→ **RECORDS FOR THIS EXERCISE**:
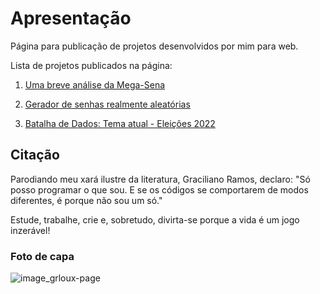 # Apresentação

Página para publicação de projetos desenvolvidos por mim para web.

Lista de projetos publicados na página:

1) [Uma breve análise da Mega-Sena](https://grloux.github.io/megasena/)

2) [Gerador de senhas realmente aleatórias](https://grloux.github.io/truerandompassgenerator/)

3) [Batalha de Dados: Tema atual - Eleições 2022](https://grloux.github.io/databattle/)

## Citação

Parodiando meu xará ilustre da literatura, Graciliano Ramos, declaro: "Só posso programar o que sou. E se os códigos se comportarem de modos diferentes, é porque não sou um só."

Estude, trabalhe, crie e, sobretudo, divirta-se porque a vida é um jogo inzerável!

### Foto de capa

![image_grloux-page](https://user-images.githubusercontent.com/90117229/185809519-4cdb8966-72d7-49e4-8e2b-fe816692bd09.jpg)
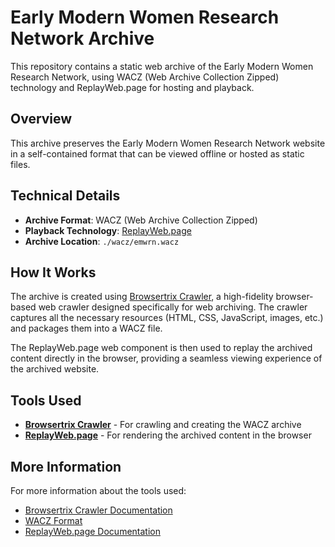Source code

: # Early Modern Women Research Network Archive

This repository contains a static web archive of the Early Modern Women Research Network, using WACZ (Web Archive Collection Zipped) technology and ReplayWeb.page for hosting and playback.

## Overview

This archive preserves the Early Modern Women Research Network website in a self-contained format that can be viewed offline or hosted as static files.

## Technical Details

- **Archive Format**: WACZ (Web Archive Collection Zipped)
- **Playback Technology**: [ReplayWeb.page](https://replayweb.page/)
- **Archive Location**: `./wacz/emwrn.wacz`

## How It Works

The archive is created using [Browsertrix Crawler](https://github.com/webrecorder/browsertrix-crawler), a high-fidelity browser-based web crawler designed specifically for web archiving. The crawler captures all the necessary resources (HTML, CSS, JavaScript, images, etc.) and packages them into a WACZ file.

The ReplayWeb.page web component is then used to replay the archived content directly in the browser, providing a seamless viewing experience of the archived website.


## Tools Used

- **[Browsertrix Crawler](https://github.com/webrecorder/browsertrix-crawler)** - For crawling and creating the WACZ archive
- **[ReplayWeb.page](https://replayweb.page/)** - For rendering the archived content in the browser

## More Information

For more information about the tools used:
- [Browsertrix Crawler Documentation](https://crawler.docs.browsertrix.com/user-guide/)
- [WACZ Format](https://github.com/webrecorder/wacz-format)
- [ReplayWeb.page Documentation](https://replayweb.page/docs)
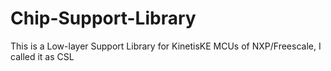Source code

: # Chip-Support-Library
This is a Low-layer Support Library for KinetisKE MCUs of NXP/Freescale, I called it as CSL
--
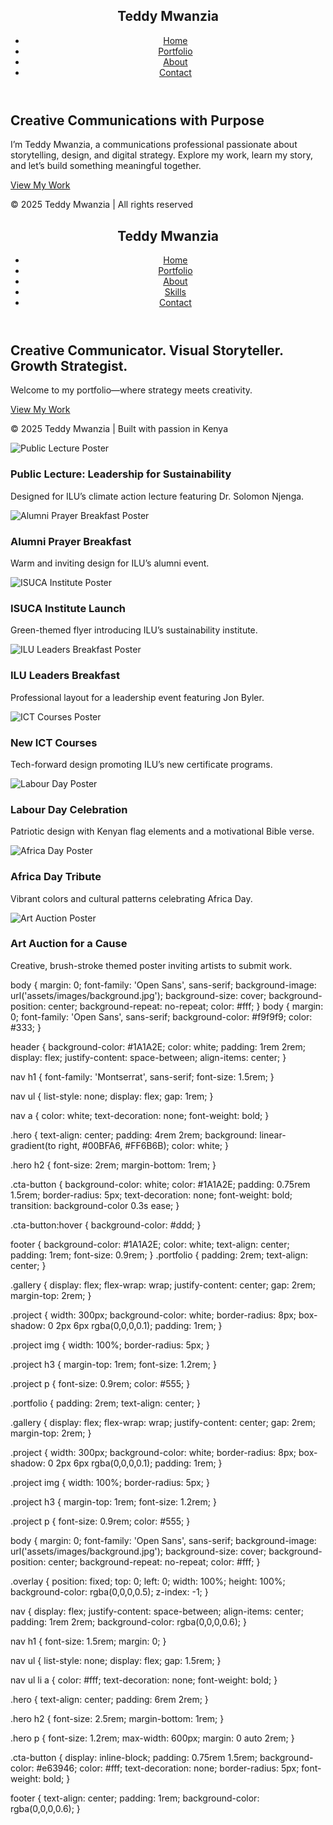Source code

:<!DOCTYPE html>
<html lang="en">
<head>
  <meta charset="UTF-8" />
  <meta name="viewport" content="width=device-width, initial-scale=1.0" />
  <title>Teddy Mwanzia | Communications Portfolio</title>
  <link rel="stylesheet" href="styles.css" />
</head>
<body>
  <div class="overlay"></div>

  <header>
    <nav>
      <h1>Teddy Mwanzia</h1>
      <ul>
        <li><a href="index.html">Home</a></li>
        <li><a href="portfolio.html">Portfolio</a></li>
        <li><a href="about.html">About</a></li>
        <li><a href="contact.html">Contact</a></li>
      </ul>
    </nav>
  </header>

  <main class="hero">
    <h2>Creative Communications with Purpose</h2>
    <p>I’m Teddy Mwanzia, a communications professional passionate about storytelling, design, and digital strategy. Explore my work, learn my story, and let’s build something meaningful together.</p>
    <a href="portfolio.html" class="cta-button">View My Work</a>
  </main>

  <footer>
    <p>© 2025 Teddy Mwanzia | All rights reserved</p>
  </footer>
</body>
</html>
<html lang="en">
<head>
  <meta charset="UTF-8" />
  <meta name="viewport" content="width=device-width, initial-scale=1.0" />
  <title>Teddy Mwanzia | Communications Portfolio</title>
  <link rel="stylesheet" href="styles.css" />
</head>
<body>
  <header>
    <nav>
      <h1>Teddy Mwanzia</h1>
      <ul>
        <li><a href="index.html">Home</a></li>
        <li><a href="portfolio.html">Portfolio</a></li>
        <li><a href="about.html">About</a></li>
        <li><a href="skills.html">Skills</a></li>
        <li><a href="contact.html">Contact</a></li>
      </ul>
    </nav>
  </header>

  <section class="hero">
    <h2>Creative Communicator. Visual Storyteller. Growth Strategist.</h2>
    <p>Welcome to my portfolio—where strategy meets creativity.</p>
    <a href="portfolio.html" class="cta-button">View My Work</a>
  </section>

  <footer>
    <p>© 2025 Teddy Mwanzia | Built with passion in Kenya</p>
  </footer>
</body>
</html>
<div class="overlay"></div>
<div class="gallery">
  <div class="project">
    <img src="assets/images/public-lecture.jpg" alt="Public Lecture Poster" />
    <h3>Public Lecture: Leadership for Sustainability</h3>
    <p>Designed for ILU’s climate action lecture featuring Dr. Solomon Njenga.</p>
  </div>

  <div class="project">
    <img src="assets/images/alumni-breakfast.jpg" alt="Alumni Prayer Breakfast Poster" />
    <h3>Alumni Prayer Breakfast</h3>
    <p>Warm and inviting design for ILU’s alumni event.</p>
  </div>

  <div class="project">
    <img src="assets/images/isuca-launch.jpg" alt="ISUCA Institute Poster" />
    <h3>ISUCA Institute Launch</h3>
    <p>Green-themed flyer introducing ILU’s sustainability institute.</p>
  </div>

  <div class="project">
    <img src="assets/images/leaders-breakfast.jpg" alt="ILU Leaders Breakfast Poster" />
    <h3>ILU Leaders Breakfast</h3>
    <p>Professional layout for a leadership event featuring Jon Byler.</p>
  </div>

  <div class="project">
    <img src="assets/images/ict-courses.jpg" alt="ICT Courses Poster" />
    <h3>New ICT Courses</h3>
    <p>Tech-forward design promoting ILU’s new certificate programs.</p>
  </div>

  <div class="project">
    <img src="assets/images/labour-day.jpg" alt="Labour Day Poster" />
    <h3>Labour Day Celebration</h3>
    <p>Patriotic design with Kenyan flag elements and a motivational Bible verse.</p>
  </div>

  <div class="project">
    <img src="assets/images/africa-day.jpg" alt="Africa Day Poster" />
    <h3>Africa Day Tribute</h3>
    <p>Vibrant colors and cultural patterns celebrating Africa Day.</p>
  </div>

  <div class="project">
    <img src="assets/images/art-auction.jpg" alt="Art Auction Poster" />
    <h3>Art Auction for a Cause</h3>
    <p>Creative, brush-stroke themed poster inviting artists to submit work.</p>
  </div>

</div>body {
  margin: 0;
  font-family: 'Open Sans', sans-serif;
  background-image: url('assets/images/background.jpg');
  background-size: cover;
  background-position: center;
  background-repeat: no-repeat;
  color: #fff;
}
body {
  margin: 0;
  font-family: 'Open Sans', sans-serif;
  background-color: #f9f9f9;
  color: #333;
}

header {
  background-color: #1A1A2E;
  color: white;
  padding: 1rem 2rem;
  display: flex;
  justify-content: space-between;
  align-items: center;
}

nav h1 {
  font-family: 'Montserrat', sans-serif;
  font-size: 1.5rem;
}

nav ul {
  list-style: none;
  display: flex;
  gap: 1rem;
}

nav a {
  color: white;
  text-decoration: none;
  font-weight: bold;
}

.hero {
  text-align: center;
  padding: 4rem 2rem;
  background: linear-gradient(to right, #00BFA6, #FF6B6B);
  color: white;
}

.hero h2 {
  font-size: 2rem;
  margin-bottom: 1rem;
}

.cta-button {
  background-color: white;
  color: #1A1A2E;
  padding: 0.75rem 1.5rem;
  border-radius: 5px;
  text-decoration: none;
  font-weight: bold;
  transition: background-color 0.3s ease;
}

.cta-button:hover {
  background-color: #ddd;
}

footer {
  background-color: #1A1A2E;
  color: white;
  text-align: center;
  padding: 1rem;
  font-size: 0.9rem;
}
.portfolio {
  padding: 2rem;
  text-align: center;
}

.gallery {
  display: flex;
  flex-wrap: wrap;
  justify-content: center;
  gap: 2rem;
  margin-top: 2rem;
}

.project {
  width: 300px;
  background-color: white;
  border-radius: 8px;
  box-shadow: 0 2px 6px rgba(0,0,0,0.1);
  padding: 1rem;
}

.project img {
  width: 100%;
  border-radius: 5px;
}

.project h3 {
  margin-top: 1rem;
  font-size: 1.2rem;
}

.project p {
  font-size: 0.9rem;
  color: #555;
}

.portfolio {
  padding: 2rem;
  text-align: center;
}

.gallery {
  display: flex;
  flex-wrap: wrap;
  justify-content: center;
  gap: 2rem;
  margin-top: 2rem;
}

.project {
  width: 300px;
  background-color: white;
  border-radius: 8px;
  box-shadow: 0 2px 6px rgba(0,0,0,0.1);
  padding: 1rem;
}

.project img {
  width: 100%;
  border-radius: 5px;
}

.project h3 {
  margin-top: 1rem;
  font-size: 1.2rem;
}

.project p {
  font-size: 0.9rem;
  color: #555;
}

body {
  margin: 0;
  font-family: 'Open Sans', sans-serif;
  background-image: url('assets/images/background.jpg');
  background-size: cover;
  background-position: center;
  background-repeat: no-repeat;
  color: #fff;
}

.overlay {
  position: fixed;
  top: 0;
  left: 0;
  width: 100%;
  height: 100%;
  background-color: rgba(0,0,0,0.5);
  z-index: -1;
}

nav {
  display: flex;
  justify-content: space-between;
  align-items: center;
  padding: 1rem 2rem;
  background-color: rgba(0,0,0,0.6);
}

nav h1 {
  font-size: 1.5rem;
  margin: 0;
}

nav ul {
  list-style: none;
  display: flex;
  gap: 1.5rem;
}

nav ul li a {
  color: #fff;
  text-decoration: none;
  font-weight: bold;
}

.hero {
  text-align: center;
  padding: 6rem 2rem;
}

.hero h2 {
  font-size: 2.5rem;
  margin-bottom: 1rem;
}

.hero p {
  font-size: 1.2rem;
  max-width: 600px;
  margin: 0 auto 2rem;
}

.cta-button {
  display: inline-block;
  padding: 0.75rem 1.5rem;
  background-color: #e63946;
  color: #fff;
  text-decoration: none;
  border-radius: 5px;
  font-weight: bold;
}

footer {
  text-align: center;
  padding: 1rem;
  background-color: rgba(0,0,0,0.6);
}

→ **YOUR GOAL**: All lines in the data that contain the word "Labour" should be copied.

→ **SOLUTION**:
    <img src="assets/images/labour-day.jpg" alt="Labour Day Poster" />
    <h3>Labour Day Celebration</h3>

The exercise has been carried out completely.